Le cadrage 2023 fixe le périmètre des entreprises et des flux à suivre : paiements fiscaux et parafiscaux, exonérations, éventuels paiements en nature. C’est la matrice qui permettra d’assembler, puis de publier des données comparables avant l’échéance de 2026. L’ITIE-RDC a communiqué sur la séquence : projet de cadrage, collecte des commentaires, adoption par le CE.

Point sensible mis en avant par le ministre du Plan : la contribution 0,3 % du chiffre d’affaires que chaque titulaire consacre aux projets communautaires. La règle existe dans le Code minier révisé de 2018 : versement au plus tard dans l’année qui suit, gestion par une entité dédiée associant l’entreprise et les représentants locaux. Sur le terrain, la traçabilité reste inégale ; d’où l’appel à publier, site par site, montants dus, montants payés, maître d’ouvrage, état d’avancement.

Autre volet technique : la répartition des redevances minières. Depuis 2018, la loi ventile les recettes directement au niveau territorial : 50 % à l’État central, 25 % à la province d’origine, 15 % à l’entité territoriale décentralisée (commune/secteur/chefferie) et 10 % au Fonds des générations futures. L’EITI documente ce fléchage et ses défis (identification des territoires éligibles, gestion locale). La feuille de route 2025-2026 doit rendre ces flux vérifiables et publiques de bout en bout.

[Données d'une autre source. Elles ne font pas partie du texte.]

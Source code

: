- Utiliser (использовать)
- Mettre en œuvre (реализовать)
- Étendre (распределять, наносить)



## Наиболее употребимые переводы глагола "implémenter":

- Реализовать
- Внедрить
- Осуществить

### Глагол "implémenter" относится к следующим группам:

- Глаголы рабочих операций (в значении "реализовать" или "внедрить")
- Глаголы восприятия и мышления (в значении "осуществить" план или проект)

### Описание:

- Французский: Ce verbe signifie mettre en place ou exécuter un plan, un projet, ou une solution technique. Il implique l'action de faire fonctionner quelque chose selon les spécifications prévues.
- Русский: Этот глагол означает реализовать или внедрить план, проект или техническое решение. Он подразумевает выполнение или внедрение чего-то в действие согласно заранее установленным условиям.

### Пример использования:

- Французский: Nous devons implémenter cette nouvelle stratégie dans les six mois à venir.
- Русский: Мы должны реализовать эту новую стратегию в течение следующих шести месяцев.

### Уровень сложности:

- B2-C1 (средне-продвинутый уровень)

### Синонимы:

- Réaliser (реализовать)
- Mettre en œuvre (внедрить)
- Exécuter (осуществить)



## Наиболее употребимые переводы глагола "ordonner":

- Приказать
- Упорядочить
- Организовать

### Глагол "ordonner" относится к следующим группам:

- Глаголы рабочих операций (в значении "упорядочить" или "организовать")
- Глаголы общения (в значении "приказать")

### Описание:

Sur la temporalité, la boussole est claire : validation ITIE en janvier 2026. La RDC figure dans la vague de pays évalués à cette date, ce qui impose un séquencement serré : consolidation des données 2023, clôture rédactionnelle, échanges techniques avec le Secrétariat international. Le cap affiché par les autorités vise une finalisation rapide pour sécuriser l’évaluation.

Lecture économique. Le 0,3 % n’est pas symbolique : adossé au chiffre d’affaires, il progresse mécaniquement avec les volumes vendus et les cours. Sa bonne exécution finance des biens collectifs concrets (eau, écoles, pistes) et réduit la conflictualité autour des sites. À l’inverse, l’opacité sur ces montants mine la confiance et fragilise l’acceptabilité sociale des projets. Les entreprises ont déjà des outils (plans de développement communautaire, « cahiers des charges »), il reste à outiller les communes pour suivre les contrats, publier des tableaux de bord trimestriels et contrôler la qualité des ouvrages. Des opérateurs actifs en RDC ont commencé à formaliser ces plans selon le Code 2018 ; ces pratiques donnent un référentiel.

À retenir pour 2025-2026.

  • Alignement complet entre cadrage et rapport : pas de trous de périmètre, pas d’agrégats opaques.
  • Transparence projet par projet sur le 0,3 % : affichage des montants et des maîtres d’ouvrage au niveau communal.
  • Suivi de la chaîne des redevances jusqu’aux budgets provinciaux et des ETD, avec pièces justificatives en accès public.

En toile de fond, l’objectif ne se résume pas à « cocher » la Validation. Il s’agit de montrer que chaque franc issu de l’extraction suit une trajectoire lisible, depuis l’entreprise jusqu’à la dépense locale, et qu’il se traduit par des services qui durent au-delà d’une saison des pluies. C’est sur ces preuves que se juge la qualité de la gouvernance extractive.